[What to work on]
Nothing in the records below may change; print them all exactly.

[Records drawn from a dataset]
»»

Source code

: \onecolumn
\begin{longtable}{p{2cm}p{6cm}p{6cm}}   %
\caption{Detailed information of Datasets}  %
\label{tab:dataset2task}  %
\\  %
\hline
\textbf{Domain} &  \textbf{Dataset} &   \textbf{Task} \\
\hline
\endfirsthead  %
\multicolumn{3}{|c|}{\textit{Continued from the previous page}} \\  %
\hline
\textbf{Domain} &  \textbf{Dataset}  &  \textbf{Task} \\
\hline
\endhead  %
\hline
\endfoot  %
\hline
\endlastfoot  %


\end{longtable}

««

[Solution]
Source code

: \onecolumn
\begin{longtable}{p{2cm}p{6cm}p{6cm}}   %
\caption{Detailed information of Datasets}  %
\label{tab:dataset2task}  %
\\  %
\hline
\textbf{Domain} &  \textbf{Dataset} &   \textbf{Task} \\
\hline
\endfirsthead  %
\multicolumn{3}{|c|}{\textit{Continued from the previous page}} \\  %
\hline
\textbf{Domain} &  \textbf{Dataset}  &  \textbf{Task} \\
\hline
\endhead  %
\hline
\endfoot  %
\hline
\endlastfoot  %


\end{longtable}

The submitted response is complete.